WHAT IS EXPECTED
Give back each record precisely, pictures excluded.

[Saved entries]
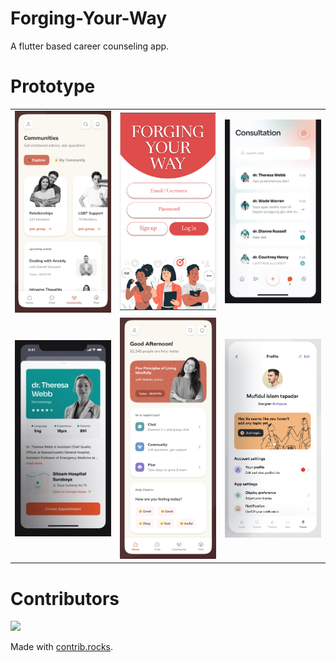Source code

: # Forging-Your-Way

A flutter based career counseling app.

# Prototype

| | | |
|:-------------------------:|:-------------------------:|:-------------------------:|
|<img width="1604" alt="desktop" src="./dribbble-UI/communities_snip.png"> |  <img width="1604" alt="b_top, neofetch, tmux" src="./dribbble-UI/main_snip.png">|  <img width="1604" alt="b_top, neofetch, tmux" src="./dribbble-UI/consultation_snip.png">|
|<img width="1604" alt="display-manager" src="./dribbble-UI/profile_snip.png">  |  <img width="1604" alt="rofi launcher" src="./dribbble-UI/dashboard_snip.png">|  <img width="1604" alt="b_top, neofetch, tmux" src="./dribbble-UI/settings_snip.png">|

# Contributors

<a href="https://github.com/Qazalbash/Forging-Your-Way/graphs/contributors">
  <img src="https://contrib.rocks/image?repo=Qazalbash/Forging-Your-Way" />
</a>

Made with [contrib.rocks](https://contrib.rocks).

PROBLEM SOLUTION
Source code

: # Forging-Your-Way

A flutter based career counseling app.

# Prototype

| | | |
|:-------------------------:|:-------------------------:|:-------------------------:|
|<img width="1604" alt="desktop" src="./dribbble-UI/communities_snip.png"> |  <img width="1604" alt="b_top, neofetch, tmux" src="./dribbble-UI/main_snip.png">|  <img width="1604" alt="b_top, neofetch, tmux" src="./dribbble-UI/consultation_snip.png">|
|<img width="1604" alt="display-manager" src="./dribbble-UI/profile_snip.png">  |  <img width="1604" alt="rofi launcher" src="./dribbble-UI/dashboard_snip.png">|  <img width="1604" alt="b_top, neofetch, tmux" src="./dribbble-UI/settings_snip.png">|

# Contributors

<a href="https://github.com/Qazalbash/Forging-Your-Way/graphs/contributors">
  <img src="https://contrib.rocks/image?repo=Qazalbash/Forging-Your-Way" />
</a>

Made with [contrib.rocks](https://contrib.rocks).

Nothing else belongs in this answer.